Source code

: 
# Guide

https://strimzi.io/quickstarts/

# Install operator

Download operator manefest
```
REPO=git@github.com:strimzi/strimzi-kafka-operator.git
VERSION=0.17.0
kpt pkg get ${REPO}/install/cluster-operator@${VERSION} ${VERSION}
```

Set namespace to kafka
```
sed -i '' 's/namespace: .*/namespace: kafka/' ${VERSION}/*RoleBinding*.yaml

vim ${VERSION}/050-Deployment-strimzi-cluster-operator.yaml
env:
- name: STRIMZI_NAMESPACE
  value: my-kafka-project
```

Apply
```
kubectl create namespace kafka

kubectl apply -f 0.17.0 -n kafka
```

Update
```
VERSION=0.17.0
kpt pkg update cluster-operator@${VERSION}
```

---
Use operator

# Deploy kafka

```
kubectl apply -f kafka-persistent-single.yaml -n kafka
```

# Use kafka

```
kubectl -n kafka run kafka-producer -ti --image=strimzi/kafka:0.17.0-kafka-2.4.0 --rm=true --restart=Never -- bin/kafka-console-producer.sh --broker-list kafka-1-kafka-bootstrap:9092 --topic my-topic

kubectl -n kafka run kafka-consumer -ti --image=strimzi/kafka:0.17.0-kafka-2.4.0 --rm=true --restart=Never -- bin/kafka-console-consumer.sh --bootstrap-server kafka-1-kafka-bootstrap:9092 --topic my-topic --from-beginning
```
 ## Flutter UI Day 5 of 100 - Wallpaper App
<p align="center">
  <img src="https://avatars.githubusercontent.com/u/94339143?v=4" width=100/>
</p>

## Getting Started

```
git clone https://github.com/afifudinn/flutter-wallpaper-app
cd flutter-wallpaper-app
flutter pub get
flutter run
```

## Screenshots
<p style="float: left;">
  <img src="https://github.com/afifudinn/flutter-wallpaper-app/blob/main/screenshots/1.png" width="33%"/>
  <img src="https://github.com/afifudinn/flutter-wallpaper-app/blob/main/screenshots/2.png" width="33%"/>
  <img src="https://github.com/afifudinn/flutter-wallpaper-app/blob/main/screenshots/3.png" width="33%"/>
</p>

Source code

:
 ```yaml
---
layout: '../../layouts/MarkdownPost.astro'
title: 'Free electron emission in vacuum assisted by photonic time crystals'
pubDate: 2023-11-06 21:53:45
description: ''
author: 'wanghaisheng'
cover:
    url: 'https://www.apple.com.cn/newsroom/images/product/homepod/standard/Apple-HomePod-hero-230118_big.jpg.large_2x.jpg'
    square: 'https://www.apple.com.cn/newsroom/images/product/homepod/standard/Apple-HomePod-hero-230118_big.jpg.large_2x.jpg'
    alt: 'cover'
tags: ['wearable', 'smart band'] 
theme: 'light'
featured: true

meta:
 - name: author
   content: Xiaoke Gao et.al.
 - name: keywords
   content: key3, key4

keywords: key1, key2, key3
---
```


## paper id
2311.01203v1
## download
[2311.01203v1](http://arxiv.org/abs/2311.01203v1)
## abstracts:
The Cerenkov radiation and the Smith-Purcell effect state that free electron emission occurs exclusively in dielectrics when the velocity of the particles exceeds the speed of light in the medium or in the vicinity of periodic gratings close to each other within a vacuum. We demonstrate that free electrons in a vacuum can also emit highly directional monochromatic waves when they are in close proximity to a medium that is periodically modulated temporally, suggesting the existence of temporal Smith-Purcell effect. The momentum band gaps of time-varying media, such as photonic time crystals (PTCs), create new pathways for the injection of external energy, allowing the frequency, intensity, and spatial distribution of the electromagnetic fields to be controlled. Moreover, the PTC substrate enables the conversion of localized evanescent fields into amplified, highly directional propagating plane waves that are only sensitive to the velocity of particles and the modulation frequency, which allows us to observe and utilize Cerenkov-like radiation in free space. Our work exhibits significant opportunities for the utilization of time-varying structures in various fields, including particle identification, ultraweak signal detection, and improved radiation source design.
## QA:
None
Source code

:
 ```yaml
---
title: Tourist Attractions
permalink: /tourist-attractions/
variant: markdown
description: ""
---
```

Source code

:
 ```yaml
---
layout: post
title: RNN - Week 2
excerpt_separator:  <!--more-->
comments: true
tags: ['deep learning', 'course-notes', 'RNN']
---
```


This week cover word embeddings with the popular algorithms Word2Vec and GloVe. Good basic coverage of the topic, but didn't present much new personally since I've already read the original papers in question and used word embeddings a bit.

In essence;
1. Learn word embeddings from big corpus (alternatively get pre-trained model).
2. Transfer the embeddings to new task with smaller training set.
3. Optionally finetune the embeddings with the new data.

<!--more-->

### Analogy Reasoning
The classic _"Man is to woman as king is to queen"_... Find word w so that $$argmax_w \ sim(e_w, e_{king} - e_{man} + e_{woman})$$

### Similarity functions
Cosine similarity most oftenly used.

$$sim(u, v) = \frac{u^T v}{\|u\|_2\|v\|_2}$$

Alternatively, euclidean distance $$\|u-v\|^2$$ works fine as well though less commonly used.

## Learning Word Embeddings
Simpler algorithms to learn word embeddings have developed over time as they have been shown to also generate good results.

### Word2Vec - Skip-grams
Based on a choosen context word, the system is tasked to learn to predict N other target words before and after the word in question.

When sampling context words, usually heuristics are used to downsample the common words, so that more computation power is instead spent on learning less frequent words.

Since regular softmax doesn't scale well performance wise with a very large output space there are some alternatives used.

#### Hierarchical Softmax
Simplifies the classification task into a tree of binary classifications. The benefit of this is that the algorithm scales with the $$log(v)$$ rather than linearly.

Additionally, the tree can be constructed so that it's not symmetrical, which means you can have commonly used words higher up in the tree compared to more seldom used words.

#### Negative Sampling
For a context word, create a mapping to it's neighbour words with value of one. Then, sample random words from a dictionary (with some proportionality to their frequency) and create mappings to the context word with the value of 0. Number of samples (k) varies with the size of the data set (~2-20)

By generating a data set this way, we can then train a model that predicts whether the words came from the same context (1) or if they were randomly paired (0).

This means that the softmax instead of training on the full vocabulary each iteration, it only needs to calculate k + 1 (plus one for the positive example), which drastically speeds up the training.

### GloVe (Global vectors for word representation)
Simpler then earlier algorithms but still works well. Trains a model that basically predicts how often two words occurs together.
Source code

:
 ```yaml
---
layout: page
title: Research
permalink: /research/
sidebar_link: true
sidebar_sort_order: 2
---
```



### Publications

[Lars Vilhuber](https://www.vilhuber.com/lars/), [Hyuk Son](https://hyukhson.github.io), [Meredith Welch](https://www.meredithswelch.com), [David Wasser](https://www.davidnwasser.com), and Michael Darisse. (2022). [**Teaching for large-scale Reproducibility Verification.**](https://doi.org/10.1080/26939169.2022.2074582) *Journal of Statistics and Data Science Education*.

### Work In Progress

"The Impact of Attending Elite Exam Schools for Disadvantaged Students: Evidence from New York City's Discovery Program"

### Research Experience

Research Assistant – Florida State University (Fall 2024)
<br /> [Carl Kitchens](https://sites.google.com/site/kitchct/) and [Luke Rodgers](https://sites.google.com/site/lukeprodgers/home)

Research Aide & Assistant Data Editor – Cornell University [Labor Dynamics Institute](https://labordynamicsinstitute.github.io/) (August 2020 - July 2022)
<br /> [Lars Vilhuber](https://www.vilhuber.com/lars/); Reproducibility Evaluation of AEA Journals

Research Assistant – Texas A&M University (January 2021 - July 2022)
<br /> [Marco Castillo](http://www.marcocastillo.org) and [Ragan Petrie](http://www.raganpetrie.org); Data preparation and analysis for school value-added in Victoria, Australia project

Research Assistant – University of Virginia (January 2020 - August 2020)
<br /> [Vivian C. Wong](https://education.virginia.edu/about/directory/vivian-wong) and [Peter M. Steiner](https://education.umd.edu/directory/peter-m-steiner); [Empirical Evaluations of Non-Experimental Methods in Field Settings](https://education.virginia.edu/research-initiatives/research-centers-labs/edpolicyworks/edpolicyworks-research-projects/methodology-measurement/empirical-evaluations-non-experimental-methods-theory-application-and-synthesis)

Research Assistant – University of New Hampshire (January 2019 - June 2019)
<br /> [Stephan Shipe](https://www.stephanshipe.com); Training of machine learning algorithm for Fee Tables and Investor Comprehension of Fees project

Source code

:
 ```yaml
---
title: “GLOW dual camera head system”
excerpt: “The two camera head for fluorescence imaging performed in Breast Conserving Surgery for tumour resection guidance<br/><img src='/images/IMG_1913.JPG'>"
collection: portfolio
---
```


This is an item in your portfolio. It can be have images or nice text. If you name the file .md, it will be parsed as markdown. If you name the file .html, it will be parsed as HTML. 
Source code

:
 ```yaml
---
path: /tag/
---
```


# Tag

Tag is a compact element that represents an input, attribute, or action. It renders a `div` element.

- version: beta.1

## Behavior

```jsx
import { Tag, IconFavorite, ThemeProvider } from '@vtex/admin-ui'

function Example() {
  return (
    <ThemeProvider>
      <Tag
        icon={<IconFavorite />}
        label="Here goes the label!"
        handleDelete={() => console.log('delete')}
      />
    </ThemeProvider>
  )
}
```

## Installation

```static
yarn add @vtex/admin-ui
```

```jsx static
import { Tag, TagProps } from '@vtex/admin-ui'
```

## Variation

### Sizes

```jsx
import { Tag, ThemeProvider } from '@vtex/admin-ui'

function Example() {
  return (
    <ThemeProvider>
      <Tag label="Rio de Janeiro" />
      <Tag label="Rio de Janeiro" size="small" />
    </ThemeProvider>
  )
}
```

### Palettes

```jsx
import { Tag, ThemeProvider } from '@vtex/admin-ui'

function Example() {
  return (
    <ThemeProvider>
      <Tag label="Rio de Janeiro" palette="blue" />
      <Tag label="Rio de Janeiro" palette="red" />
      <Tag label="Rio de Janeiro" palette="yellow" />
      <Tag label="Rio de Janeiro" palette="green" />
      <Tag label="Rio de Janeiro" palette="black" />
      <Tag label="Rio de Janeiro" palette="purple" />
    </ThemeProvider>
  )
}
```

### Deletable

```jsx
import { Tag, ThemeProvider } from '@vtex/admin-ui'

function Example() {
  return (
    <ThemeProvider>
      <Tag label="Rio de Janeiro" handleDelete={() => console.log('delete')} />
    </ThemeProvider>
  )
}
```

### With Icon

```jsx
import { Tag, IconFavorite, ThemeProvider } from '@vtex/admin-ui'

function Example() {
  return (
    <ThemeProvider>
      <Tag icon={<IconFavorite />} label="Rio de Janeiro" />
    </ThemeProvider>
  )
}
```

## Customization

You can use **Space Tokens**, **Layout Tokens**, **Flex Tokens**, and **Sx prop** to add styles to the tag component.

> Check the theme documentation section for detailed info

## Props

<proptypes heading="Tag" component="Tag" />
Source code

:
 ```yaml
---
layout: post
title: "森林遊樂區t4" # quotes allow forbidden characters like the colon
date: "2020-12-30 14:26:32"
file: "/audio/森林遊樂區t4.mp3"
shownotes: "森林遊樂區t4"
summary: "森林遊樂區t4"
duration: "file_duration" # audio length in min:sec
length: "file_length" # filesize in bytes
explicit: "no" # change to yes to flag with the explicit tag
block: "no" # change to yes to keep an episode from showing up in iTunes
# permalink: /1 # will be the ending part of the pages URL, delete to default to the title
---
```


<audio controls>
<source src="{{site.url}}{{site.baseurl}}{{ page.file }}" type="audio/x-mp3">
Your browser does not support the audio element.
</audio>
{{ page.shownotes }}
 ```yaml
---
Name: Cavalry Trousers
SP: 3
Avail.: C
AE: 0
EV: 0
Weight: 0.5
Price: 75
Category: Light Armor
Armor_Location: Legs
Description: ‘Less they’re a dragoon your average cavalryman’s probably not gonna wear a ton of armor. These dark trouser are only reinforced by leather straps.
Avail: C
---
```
==============================
[What this task involves] Reproduce every line above containing "component".

[Answer space]
You can use **Space Tokens**, **Layout Tokens**, **Flex Tokens**, and **Sx prop** to add styles to the tag component.
<proptypes heading="Tag" component="Tag" />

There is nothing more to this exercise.